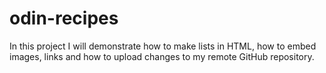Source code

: # odin-recipes
In this project I will demonstrate how to make lists in HTML, how to embed images, links and how to upload changes to my remote GitHub repository.
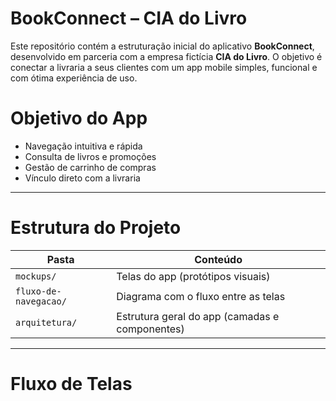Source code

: # BookConnect – CIA do Livro

Este repositório contém a estruturação inicial do aplicativo **BookConnect**, desenvolvido em parceria com a empresa fictícia **CIA do Livro**. O objetivo é conectar a livraria a seus clientes com um app mobile simples, funcional e com ótima experiência de uso.

# Objetivo do App
- Navegação intuitiva e rápida
- Consulta de livros e promoções
- Gestão de carrinho de compras
- Vínculo direto com a livraria

---

# Estrutura do Projeto

| Pasta | Conteúdo |
|-------|----------|
| `mockups/` | Telas do app (protótipos visuais) |
| `fluxo-de-navegacao/` | Diagrama com o fluxo entre as telas |
| `arquitetura/` | Estrutura geral do app (camadas e componentes) |

---

# Fluxo de Telas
####
Exercise aim: Your response should consist solely of the lines from the one containing "e componentes) |" to the end of the entries, both ends included, exactly as they appear.

Response to this task:
| `arquitetura/` | Estrutura geral do app (camadas e componentes) |

---

# Fluxo de Telas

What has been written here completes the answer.